Friday, November 30, 2012

What, Me Worry About the Fiscal Cliff?

      A few weeks ago I wrote a piece about the fiscal cliff for the U. S. News retirement site. I saw that the so-called "fiscal cliff" was on the horizon and thought people should know about it. But in all honesty, I figured that the fiscal cliff was kind of a manufactured crisis and that it would go the way of Y-2K after the election was decided and politicians in Washington came to their senses.

     Now I'm not so sure. Perhaps I'm giving people in Washington too much credit.

     The term "fiscal cliff" is shorthand for a series of federal spending cuts and tax hikes that will automatically go into effect in January, if Congress and the President don't get together and act to override them. The measures originated in Congress last year as part of a compromise to pass the Budget Control Act of 2011.

     The
tax hikes include ending the temporary reduction in the payroll tax (which funds Social Security), ending some tax breaks for businesses, changing the alternative minimum tax and inaugurating some taxes to start paying for the Affordable Care Act. They will also affect certain tax credits for college tuition and low-income families. 
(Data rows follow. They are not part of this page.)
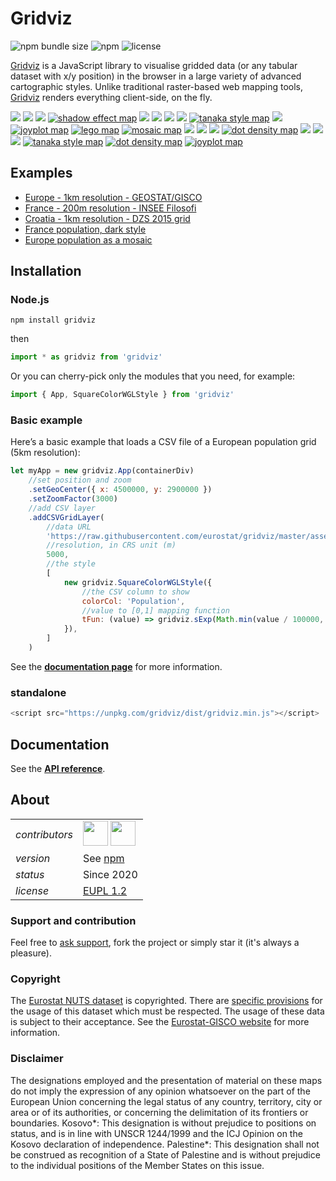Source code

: # Gridviz

![npm bundle size](https://img.shields.io/bundlephobia/minzip/gridviz)
![npm](https://img.shields.io/npm/v/gridviz)
![license](https://img.shields.io/badge/license-EUPL-success)

[Gridviz](https://github.com/eurostat/gridviz/) is a JavaScript library to visualise gridded data (or any tabular dataset with x/y position) in the browser in a large variety of advanced cartographic styles. Unlike traditional raster-based web mapping tools, [Gridviz](https://github.com/eurostat/gridviz/) renders everything client-side, on the fly.

[![](/docs/img/overviews/ov_accessibility.png)](https://eurostat.github.io/gridviz/docs/reference#shapecolorsize-style)
[![](/docs/img/overviews/ov_side_cat.png)](https://eurostat.github.io/gridviz/docs/reference#side-category-style)
[![](/docs/img/overviews/ov_age_balance.png)](https://eurostat.github.io/gridviz/docs/reference#shapecolorsize-style)
[![shadow effect map](/docs/img/overviews/ov_choco.png)](https://eurostat.github.io/gridviz/docs/reference#side-style)
[![](/docs/img/overviews/ov_dark.png)](https://eurostat.github.io/gridviz/docs/reference#square-color-webgl-style)
[![](/docs/img/overviews/ov_kersmoo.png)](https://eurostat.github.io/gridviz/docs/reference#kernel-smoothing)
[![](/docs/img/overviews/ov_pillar_simple.png)](https://eurostat.github.io/gridviz/docs/reference#pillars-style)
[![](/docs/img/overviews/ov_donut.png)](https://eurostat.github.io/gridviz/docs/reference#shapecolorsize-style)
[![tanaka style map](/docs/img/overviews/ov_tanaka_dark.png)](https://eurostat.github.io/gridviz/docs/reference#tanaka-style)
[![](/docs/img/overviews/ov_flag.png)](https://eurostat.github.io/gridviz/docs/reference#composition-style)
[![joyplot map](/docs/img/overviews/ov_joyplot_shade.png)](https://eurostat.github.io/gridviz/docs/reference#joyplot-style)
[![lego map](/docs/img/overviews/ov_lego.png)](https://eurostat.github.io/gridviz/docs/reference#lego-style)
[![mosaic map](/docs/img/overviews/ov_mosaic.png)](https://eurostat.github.io/gridviz/docs/reference#mosaic-style)
[![](/docs/img/overviews/ov_piechart.png)](https://eurostat.github.io/gridviz/docs/reference#composition-style)
[![](/docs/img/overviews/ov_pillar.png)](https://eurostat.github.io/gridviz/docs/reference#pillars-style)
[![](/docs/img/overviews/ov_text_elevation.png)](https://eurostat.github.io/gridviz/docs/reference#text-style)
[![dot density map](/docs/img/overviews/ov_dotdensity_random.png)](https://eurostat.github.io/gridviz/docs/reference#dot-density-style)
[![](/docs/img/overviews/ov_popchange.png)](https://eurostat.github.io/gridviz/docs/reference#shapecolorsize-style)
[![](/docs/img/overviews/ov_ring.png)](https://eurostat.github.io/gridviz/docs/reference#composition-style)
[![](/docs/img/overviews/ov_segment.png)](https://eurostat.github.io/gridviz/docs/reference#segment-style)
[![tanaka style map](/docs/img/overviews/ov_tanaka.png)](https://eurostat.github.io/gridviz/docs/reference#tanaka-style)
[![dot density map](/docs/img/overviews/ov_dotdensity.png)](https://eurostat.github.io/gridviz/docs/reference#dot-density-style)
[![joyplot map](/docs/img/overviews/ov_joyplot.png)](https://eurostat.github.io/gridviz/docs/reference#joyplot-style)

## Examples

-   [Europe - 1km resolution - GEOSTAT/GISCO](https://eurostat.github.io/gridviz/examples/EUR.html)
-   [France - 200m resolution - INSEE Filosofi](https://eurostat.github.io/gridviz/examples/FR.html)
-   [Croatia - 1km resolution - DZS 2015 grid](https://eurostat.github.io/gridviz/examples/HR.html)
-   [France population, dark style](https://eurostat.github.io/gridviz/examples/styles/squarecolorwgl_dark.html)
-   [Europe population as a mosaic](https://eurostat.github.io/gridviz/examples/styles/mosaic_full.html)

## Installation

### Node.js

```Shell
npm install gridviz
```

then

```javascript
import * as gridviz from 'gridviz'
```

Or you can cherry-pick only the modules that you need, for example:

```javascript
import { App, SquareColorWGLStyle } from 'gridviz'
```

### Basic example

Here’s a basic example that loads a CSV file of a European population grid (5km resolution):

```javascript
let myApp = new gridviz.App(containerDiv)
    //set position and zoom
    .setGeoCenter({ x: 4500000, y: 2900000 })
    .setZoomFactor(3000)
    //add CSV layer
    .addCSVGridLayer(
        //data URL
        'https://raw.githubusercontent.com/eurostat/gridviz/master/assets/csv/Europe/pop_2018_5km.csv',
        //resolution, in CRS unit (m)
        5000,
        //the style
        [
            new gridviz.SquareColorWGLStyle({
                //the CSV column to show
                colorCol: 'Population',
                //value to [0,1] mapping function
                tFun: (value) => gridviz.sExp(Math.min(value / 100000, 1), -15),
            }),
        ]
    )
```

See the **[documentation page](https://eurostat.github.io/gridviz/docs/reference)** for more information.

### standalone

```javascript
<script src="https://unpkg.com/gridviz/dist/gridviz.min.js"></script>
```

## Documentation

See the **[API reference](https://eurostat.github.io/gridviz/docs/reference)**.

## About

|                |                                                                                                                                                                                       |
| -------------- | ------------------------------------------------------------------------------------------------------------------------------------------------------------------------------------- |
| _contributors_ | [<img src="https://github.com/jgaffuri.png" height="40" />](https://github.com/jgaffuri) [<img src="https://github.com/JoeWDavies.png" height="40" />](https://github.com/JoeWDavies) |
| _version_      | See [npm](https://www.npmjs.com/package/gridviz?activeTab=versions)                                                                                                                   |
| _status_       | Since 2020                                                                                                                                                                            |
| _license_      | [EUPL 1.2](LICENSE)                                                                                                                                                                   |

### Support and contribution

Feel free to [ask support](https://github.com/eurostat/gridviz/issues/new), fork the project or simply star it (it's always a pleasure).

### Copyright

The [Eurostat NUTS dataset](http://ec.europa.eu/eurostat/web/nuts/overview) is copyrighted. There are [specific provisions](https://ec.europa.eu/eurostat/web/gisco/geodata/reference-data/administrative-units-statistical-units) for the usage of this dataset which must be respected. The usage of these data is subject to their acceptance. See the [Eurostat-GISCO website](http://ec.europa.eu/eurostat/web/gisco/geodata/reference-data/administrative-units-statistical-units/nuts) for more information.

### Disclaimer

The designations employed and the presentation of material on these maps do not imply the expression of any opinion whatsoever on the part of the European Union concerning the legal status of any country, territory, city or area or of its authorities, or concerning the delimitation of its frontiers or boundaries. Kosovo*: This designation is without prejudice to positions on status, and is in line with UNSCR 1244/1999 and the ICJ Opinion on the Kosovo declaration of independence. Palestine*: This designation shall not be construed as recognition of a State of Palestine and is without prejudice to the individual positions of the Member States on this issue.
     At the same time, the White House has detailed a whole list of budget cuts that will affect over 1,000 government programs, including $55 billion in defense cuts and $11 billion in lower Medicare payments.

     The fiscal cliff presents a giant air pocket for the entire economy. But there are a few ways in which it would affect us seniors in particular.
  

     For example, if you rely on stock or mutual fund dividends to help fund your retirement, you can expect to take a "pay cut," as those dividends, currently taxed at maximum rate of 15%, will be taxed at ordinary income rates, up to about 40%.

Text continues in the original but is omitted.